Your answer should repeat every line of the records below in which the word "automatically" appears.

BEGIN

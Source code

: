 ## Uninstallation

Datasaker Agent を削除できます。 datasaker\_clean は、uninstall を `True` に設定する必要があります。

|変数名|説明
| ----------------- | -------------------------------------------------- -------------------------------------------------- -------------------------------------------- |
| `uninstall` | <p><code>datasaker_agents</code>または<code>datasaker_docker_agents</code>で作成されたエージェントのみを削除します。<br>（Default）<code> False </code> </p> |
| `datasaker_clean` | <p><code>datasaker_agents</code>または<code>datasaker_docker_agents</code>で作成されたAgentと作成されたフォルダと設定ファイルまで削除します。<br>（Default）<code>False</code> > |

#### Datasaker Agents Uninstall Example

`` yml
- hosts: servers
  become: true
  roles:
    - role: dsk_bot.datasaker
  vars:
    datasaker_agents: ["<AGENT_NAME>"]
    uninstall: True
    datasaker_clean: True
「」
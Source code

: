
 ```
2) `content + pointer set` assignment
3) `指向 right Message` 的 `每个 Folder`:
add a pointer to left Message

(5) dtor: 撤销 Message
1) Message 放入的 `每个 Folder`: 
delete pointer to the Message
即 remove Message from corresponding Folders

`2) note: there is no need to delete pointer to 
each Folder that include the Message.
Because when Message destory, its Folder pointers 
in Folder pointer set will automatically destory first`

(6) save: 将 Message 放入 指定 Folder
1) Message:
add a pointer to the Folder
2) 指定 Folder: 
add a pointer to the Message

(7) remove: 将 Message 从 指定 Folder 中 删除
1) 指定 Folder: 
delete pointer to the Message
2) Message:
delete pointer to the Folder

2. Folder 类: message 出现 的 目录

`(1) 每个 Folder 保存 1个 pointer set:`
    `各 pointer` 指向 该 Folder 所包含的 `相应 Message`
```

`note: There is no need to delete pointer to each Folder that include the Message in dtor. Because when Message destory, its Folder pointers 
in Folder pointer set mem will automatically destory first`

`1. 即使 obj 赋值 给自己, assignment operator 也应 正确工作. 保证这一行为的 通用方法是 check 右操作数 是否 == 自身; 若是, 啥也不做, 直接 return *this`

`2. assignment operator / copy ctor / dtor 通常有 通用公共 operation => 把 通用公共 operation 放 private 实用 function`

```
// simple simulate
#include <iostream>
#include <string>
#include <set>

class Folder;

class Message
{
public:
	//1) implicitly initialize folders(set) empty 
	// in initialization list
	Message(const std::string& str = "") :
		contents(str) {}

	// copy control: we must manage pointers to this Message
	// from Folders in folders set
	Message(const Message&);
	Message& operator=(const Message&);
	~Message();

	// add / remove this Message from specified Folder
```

END

(The completed task):
in Folder pointer set will automatically destory first`
in Folder pointer set mem will automatically destory first`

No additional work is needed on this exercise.